*Problem description*
Print the lines below word for word, beginning with the first and ending with the line that holds "This quickly prompted", and skip every picture.

*Dataset extract*
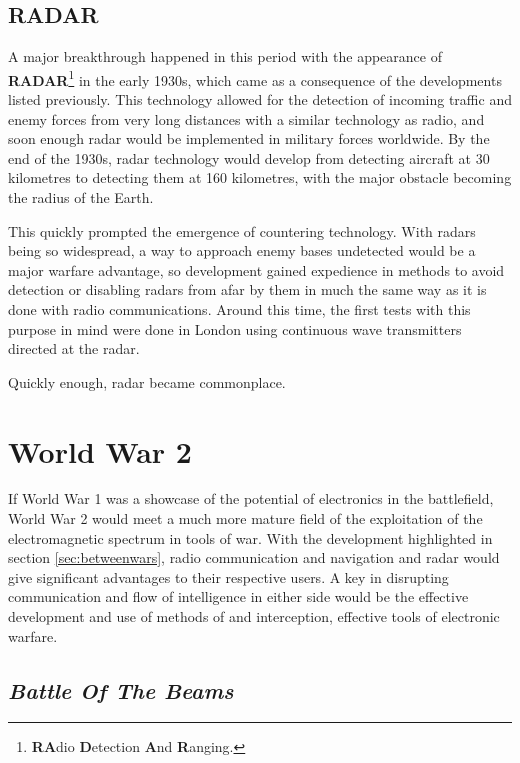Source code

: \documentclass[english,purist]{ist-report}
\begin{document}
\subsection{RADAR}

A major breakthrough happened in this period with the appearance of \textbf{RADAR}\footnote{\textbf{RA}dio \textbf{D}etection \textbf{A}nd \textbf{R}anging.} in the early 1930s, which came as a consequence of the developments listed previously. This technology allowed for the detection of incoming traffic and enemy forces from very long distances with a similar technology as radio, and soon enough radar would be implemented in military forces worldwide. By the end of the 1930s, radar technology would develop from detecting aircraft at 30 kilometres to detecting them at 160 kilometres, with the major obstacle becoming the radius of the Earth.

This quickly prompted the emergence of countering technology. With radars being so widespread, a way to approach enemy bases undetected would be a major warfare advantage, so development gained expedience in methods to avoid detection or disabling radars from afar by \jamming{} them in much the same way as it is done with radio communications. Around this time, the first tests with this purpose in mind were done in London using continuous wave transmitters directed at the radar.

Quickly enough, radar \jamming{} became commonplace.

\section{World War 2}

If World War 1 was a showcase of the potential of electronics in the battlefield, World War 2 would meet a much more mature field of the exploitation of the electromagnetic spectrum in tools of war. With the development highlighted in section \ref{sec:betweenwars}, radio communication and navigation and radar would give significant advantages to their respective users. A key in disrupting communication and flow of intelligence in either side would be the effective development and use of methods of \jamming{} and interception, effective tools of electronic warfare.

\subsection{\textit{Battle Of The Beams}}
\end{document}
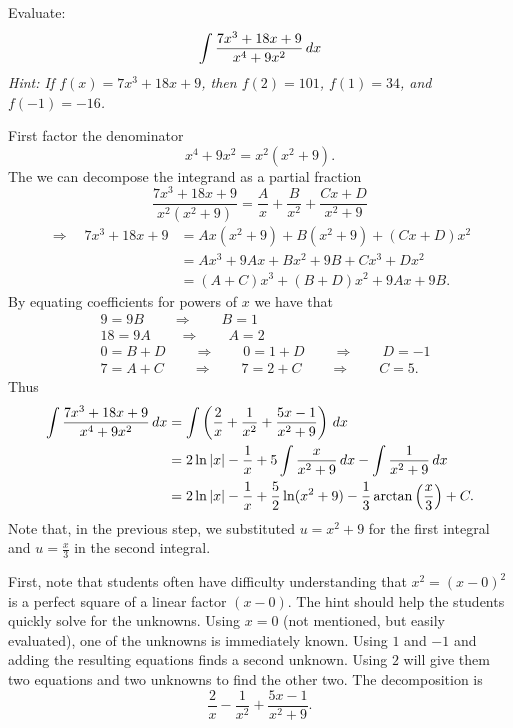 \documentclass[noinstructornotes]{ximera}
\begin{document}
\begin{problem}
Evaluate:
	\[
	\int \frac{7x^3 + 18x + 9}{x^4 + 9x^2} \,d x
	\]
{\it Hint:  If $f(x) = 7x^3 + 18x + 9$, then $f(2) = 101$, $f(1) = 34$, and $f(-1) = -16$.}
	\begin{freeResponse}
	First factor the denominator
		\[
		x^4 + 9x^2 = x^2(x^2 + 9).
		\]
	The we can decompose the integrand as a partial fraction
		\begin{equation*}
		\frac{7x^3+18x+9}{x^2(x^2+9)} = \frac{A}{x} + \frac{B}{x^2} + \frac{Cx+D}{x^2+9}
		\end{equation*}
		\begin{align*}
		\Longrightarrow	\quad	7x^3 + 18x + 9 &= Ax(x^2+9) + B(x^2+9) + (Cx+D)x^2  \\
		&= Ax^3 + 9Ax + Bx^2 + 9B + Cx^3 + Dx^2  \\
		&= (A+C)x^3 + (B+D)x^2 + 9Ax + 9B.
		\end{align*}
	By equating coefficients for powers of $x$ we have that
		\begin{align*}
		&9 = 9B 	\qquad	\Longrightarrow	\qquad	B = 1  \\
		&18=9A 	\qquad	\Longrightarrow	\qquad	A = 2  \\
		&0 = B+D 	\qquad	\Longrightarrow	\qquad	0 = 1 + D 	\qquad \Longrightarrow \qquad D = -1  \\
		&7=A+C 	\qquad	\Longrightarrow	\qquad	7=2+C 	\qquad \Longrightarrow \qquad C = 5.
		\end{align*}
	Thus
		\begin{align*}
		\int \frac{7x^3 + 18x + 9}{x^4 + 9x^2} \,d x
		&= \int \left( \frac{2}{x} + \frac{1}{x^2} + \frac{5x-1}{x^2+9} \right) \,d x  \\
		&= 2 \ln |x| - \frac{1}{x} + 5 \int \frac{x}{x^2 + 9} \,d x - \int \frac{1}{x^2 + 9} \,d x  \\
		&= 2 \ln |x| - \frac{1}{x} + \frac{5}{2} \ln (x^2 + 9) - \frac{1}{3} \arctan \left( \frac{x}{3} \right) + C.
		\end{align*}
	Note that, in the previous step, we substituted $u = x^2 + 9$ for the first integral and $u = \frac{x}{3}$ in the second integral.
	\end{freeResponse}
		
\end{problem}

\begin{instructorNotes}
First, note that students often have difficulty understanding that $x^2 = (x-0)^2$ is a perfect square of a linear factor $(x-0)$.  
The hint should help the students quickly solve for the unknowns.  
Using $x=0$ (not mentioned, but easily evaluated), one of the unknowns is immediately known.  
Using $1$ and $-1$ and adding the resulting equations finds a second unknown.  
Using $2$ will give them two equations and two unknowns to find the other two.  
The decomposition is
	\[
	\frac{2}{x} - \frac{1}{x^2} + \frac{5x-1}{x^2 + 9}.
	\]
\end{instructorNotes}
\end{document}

*Response area*
Source code

: \documentclass[english,purist]{ist-report}
\begin{document}
\subsection{RADAR}

A major breakthrough happened in this period with the appearance of \textbf{RADAR}\footnote{\textbf{RA}dio \textbf{D}etection \textbf{A}nd \textbf{R}anging.} in the early 1930s, which came as a consequence of the developments listed previously. This technology allowed for the detection of incoming traffic and enemy forces from very long distances with a similar technology as radio, and soon enough radar would be implemented in military forces worldwide. By the end of the 1930s, radar technology would develop from detecting aircraft at 30 kilometres to detecting them at 160 kilometres, with the major obstacle becoming the radius of the Earth.

This quickly prompted the emergence of countering technology. With radars being so widespread, a way to approach enemy bases undetected would be a major warfare advantage, so development gained expedience in methods to avoid detection or disabling radars from afar by \jamming{} them in much the same way as it is done with radio communications. Around this time, the first tests with this purpose in mind were done in London using continuous wave transmitters directed at the radar.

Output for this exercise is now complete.